The Nature of Change

 

DEWPOINTS AND OTHER FINER POINTS ABOUT CLIMATE CHANGE

OVER THE PAST TWO DECADES Virginians have endured the largely federal cant that our climate is going to pot because of the effects of dreaded greenhouse gases, and that it’s only going to get worse. Readers of this Advisory might recall the "State Impact" report on climate change by the Environmental Protection Agency that was discussed in Vol 21, No. 4. (Winter 1996). That report began with the statement "Over the last century, the average temperature near Richmond, Virginia has increased 0.2° F [!!-eds] and precipitation has increased up to 10% in some parts of the state."
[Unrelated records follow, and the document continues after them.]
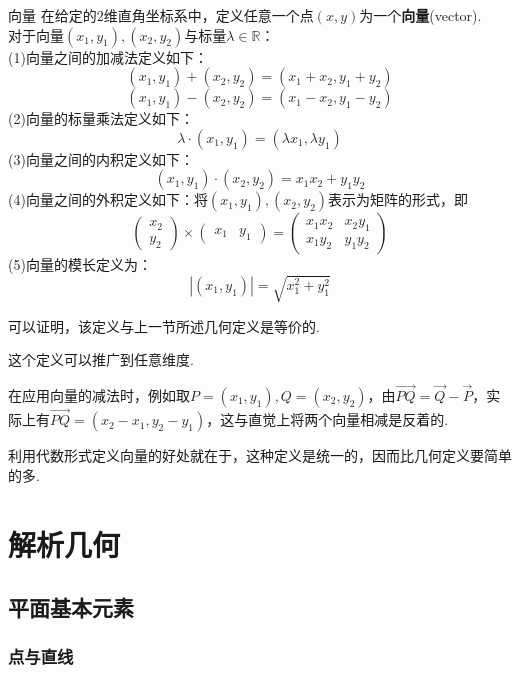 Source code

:\documentclass[lang=cn, zihao=5]{elegantbook}
\newcommand{\xl}[1]{\overrightarrow{#1}}
\newcommand{\R}{\mathbb{R}}
\begin{document}
\begin{definition}{向量}
	在给定的$2$维直角坐标系中，定义任意一个点$(x,y)$为一个\textbf{向量}(vector). \\
	对于向量$(x_1,y_1),(x_2,y_2)$与标量$\lambda \in \R$： \\
	(1)向量之间的加减法定义如下：
	$$(x_1,y_1) + (x_2,y_2) = (x_1+x_2,y_1+y_2)$$
	$$(x_1,y_1) - (x_2,y_2) = (x_1-x_2,y_1-y_2)$$
	(2)向量的标量乘法定义如下：$$\lambda \cdot (x_1,y_1) = (\lambda x_1, \lambda y_1)$$
	(3)向量之间的内积定义如下：$$(x_1,y_1) \cdot (x_2,y_2) = x_1x_2 + y_1y_2$$
	(4)向量之间的外积定义如下：将$(x_1,y_1),(x_2,y_2)$表示为矩阵的形式，即$$\begin{pmatrix}
		x_2 \\ y_2 \end{pmatrix} \times \begin{pmatrix}
			x_1 & y_1 \end{pmatrix} = \begin{pmatrix}
				x_1x_2 & x_2y_1 \\ x_1y_2 & y_1y_2
			\end{pmatrix}$$
	(5)向量的模长定义为：$$|(x_1,y_1)|=\sqrt{x_1^2+y_1^2}$$
\end{definition}
\begin{remark}
	可以证明，该定义与上一节所述几何定义是等价的.
\end{remark}
\begin{remark}
	这个定义可以推广到任意维度.
\end{remark}
\begin{note}
	在应用向量的减法时，例如取$P=(x_1,y_1),Q=(x_2,y_2)$，由$\xl{PQ}=\xl{Q}-\xl{P}$，实际上有$\xl{PQ}=(x_2-x_1,y_2-y_1)$，这与直觉上将两个向量相减是反着的.
\end{note}

利用代数形式定义向量的好处就在于，这种定义是统一的，因而比几何定义要简单的多.

\chapter{解析几何}

\section{平面基本元素}

\subsection{点与直线}
\end{document}
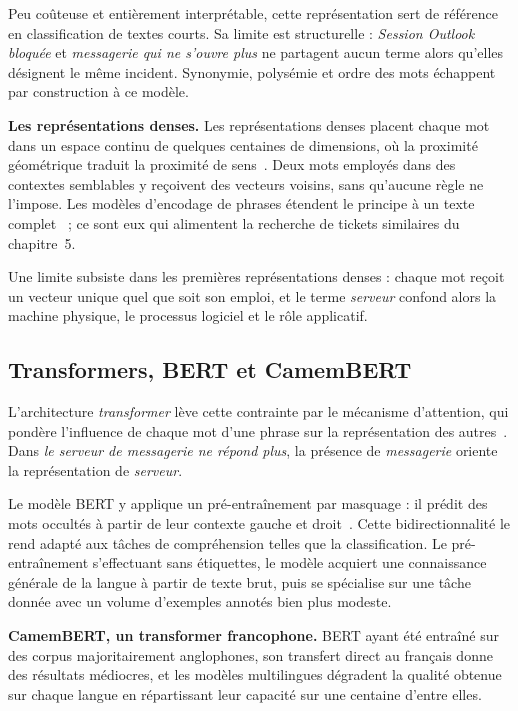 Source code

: Peu coûteuse et entièrement interprétable, cette représentation sert de référence en classification
de textes courts. Sa limite est structurelle : \emph{Session Outlook bloquée} et \emph{messagerie
qui ne s'ouvre plus} ne partagent aucun terme alors qu'elles désignent le même incident. Synonymie,
polysémie et ordre des mots échappent par construction à ce modèle.

\textbf{Les représentations denses.} Les représentations denses placent chaque mot dans un espace continu de quelques centaines de
dimensions, où la proximité géométrique traduit la proximité de sens~\cite{mikolov2013}. Deux mots
employés dans des contextes semblables y reçoivent des vecteurs voisins, sans qu'aucune règle ne
l'impose. Les modèles d'encodage de phrases étendent le principe à un texte
complet~\cite{reimers2019} ; ce sont eux qui alimentent la recherche de tickets similaires du
chapitre~5.

Une limite subsiste dans les premières représentations denses : chaque mot reçoit un vecteur unique
quel que soit son emploi, et le terme \emph{serveur} confond alors la machine physique, le processus
logiciel et le rôle applicatif.

\subsection{Transformers, BERT et CamemBERT}

L'architecture \emph{transformer} lève cette contrainte par le mécanisme d'attention, qui pondère
l'influence de chaque mot d'une phrase sur la représentation des autres~\cite{vaswani2017}. Dans
\emph{le serveur de messagerie ne répond plus}, la présence de \emph{messagerie} oriente la
représentation de \emph{serveur}.

Le modèle BERT y applique un pré-entraînement par masquage : il prédit des mots occultés à partir de
leur contexte gauche et droit~\cite{devlin2019}. Cette bidirectionnalité le rend adapté aux tâches
de compréhension telles que la classification. Le pré-entraînement s'effectuant sans étiquettes, le
modèle acquiert une connaissance générale de la langue à partir de texte brut, puis se spécialise
sur une tâche donnée avec un volume d'exemples annotés bien plus modeste.

\textbf{CamemBERT, un transformer francophone.} BERT ayant été entraîné sur des corpus majoritairement anglophones, son transfert direct au français
donne des résultats médiocres, et les modèles multilingues dégradent la qualité obtenue sur chaque
langue en répartissant leur capacité sur une centaine d'entre elles.

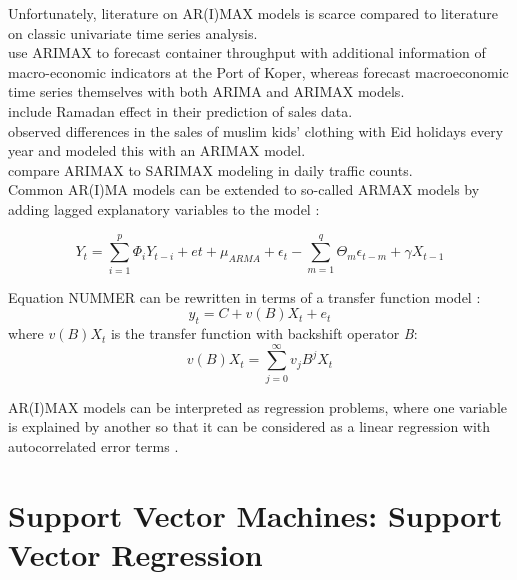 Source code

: \documentclass[a4paper, 11pt]{article}
\begin{document}
Unfortunately, literature on AR(I)MAX models is scarce compared to literature on classic univariate time series analysis.\\
\cite{Intihar.2017} use ARIMAX to forecast container throughput with additional information of macro-economic indicators at the Port of Koper, whereas \cite{Durka.2012} forecast macroeconomic time series themselves with both ARIMA and ARIMAX models.\\
\cite{Lee.2010} include Ramadan effect in their prediction of sales data. \\
\cite{Anggraeni.2015} observed differences in the sales of muslim kids' clothing with Eid holidays every year and modeled this with an ARIMAX model. \\
\cite{Cools.2009} compare ARIMAX to SARIMAX modeling in daily traffic counts. \\

Common AR(I)MA models can be extended to so-called ARMAX models by adding lagged explanatory variables to the model \citep{Andreoni.2006b}:

\begin{equation}
Y_{t} = \sum_{i = 1}^{p}\Phi_{i}Y_{t-i} + e{t} + \mu_{ARMA} + \epsilon_{t} - \sum_{m = 1}^{q} \Theta_{m}\epsilon_{t-m} + \gamma X_{t-1} 
\end{equation}

Equation NUMMER can be rewritten in terms of a transfer function model \citep{Durka.2012}:
\begin{equation}
y_{t} = C + v(B)X_{t} + e_{t}
\end{equation}
where $v(B)X_{t}$ is the transfer function with backshift operator \textit{B}:
\begin{equation}
	v(B)X_{t} = \sum_{j = 0}^{\infty} v_{j}B^{j}X_{t}
\end{equation}

AR(I)MAX models can be interpreted as regression problems, where one variable is explained by another so that it can be considered as a linear regression with autocorrelated error terms \citep{Cools.2009}.

\section{Support Vector Machines: Support Vector Regression}
\end{document}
We proceeded to show that the statewide average temperature and rainfall haven’t changed a lick in the last 100 years. Not surprisingly, our readers have often been bludgeoned by an unequal but opposite point of view, compared to that of the Federal Climatologists, in these pages.

Throughout this little disagreement, time has marched on. And greenhouse gas concentrations in the atmosphere, particularly Carbon Dioxide, have gone up and up. So, perhaps, maybe we ought to hear from a neutral third party—something called reality—about what our climate really has been doing.

Is Virginia’s climate changing? Is it changing in a way that is consistent with an enhanced greenhouse effect? If it is, are these changes largely deleterious? How do they compare with past changes? That’s the main subject of this feature. We look at winter vs. summer temperatures, night vs. day temperatures, dewpoints, and precipitation.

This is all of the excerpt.